McCullum is playing in the Indian Premier League for the Chennai Super Kings. It is understood he immediately and emphatically rejected the approach. Approached by the Herald last night, he had no comment.

White did confirm that matches involving the Auckland Aces in South Africa at the 2012 Champions League - an international Twenty20 competition - were under anti-corruption investigation, a story broken in the Herald in December.

"No games played in New Zealand are being investigated by the ICC," White said. "No current Black Caps are being investigated. No matches involving New Zealand national teams are being investigated.

"However, we have been informed by the ICC that some Auckland Aces matches in the Champions League in South Africa in 2012 are being investigated.

"I would like to stress that we understand that this is very much an isolated incident. Match-fixing is a threat to cricket around the globe and we remain 100 per cent behind the ICC in their focus on fighting corruption."

White said NZC knew about the Aces' involvement when the story broke, but could not comment because it did not have ICC permission.

Vincent, a former New Zealand batsman, is co-operating with the anti-corruption unit and London's Metropolitan Police as they investigate claims of spot- and match-fixing in Asia, South Africa and England.

New Zealand allrounder Chris Cairns and seam bowler Daryl Tuffey are being investigated. Both deny any wrongdoing.

Cairns said: "I'm waiting to conclude the interview I started with the Met [police] over six weeks ago here in New Zealand.

"Obviously the time it's taken to conclude this is frustrating but I continue to co-operate fully with the relevant authorities."

Cairns' friend and former lawyer, Andrew Fitch-Holland, was brought back to Scotland Yard yesterday for a second interview, before being released on bail.

He was arrested in March on suspicion of perverting the course of justice, relating to evidence given at Cairns' successful London High Court defamation lawsuit against former Indian Premier League boss Lalit Modi.

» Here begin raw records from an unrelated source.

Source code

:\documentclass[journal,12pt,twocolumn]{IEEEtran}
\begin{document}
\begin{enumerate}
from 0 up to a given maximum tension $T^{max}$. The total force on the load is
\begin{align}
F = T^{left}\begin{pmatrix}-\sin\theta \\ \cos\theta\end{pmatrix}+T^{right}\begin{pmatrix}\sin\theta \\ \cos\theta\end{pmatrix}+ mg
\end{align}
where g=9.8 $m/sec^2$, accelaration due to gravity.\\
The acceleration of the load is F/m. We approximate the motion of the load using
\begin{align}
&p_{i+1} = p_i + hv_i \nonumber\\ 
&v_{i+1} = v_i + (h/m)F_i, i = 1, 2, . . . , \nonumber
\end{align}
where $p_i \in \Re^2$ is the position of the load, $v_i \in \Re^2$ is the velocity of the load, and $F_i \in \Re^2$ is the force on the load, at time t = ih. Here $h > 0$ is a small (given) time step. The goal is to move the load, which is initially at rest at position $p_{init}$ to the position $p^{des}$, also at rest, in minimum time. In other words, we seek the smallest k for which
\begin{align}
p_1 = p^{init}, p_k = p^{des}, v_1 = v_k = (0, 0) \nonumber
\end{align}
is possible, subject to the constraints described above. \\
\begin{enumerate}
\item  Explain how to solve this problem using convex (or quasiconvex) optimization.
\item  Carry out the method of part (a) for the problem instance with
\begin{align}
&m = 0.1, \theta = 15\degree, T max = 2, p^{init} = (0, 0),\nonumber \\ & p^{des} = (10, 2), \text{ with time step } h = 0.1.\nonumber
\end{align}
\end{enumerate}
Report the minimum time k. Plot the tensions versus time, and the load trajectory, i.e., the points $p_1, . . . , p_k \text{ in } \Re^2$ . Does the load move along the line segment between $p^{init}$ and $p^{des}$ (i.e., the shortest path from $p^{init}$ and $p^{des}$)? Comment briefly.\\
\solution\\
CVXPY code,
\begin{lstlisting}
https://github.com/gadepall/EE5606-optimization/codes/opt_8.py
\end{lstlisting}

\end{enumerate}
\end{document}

The IPL impresario made allegations against Cairns on Twitter.

Fitch-Holland's lawyer, Tony Wyatt, QC, said the barrister was questioned yesterday "about a number of evidential matters which he wasn't questioned about last time".

"The material was all very much the same but it wasn't disclosed to him on the last occasion. This time it has. He answered questions about everything that had been disclosed."

Fitch-Holland is likely to be called back in August or September for another police interview.

"He will be re-interviewed; alternatively, they may decide they have enough [evidence] and charge him at that time," Mr Wyatt said.

"The other option is they may decide they're not going to charge him ...

"He's not been charged but the investigation is ongoing. It seems most of the information is coming from one source, so the decision they will make when they come to decide to charge him is whether that one source is credible."

That one source is almost certainly Vincent. He has said he is fully co-operating with police and ICC anti-corruption investigators, and the Telegraph yesterday described his evidence as a "treasure trove of information".

The Herald contacted Vincent last week via email, seeking comment on his role in the investigation.

"I still can't say anything or make comment," Vincent replied.

Cairns, Vincent and Tuffey played for the Chandigarh Lions in the short-lived Indian Cricket League.

The ICC last night refused to shed any further light, saying it didn't comment on corruption investigations.

Key dates

• December 5, 2013: Herald reveals three NZ cricketers under investigation.

• December 6: Chris Cairns' legal team strikes back.

• December 9: Cairns': I'm still in the dark.

• December 14: ICC probes Aces match in South Africa.

• Feb 10, 2014: "Who's putting this in the media?" - Cairns.

• February 27: Vincent admits approach by bookmaker.

• March 27: Cairns' lawyer arrested.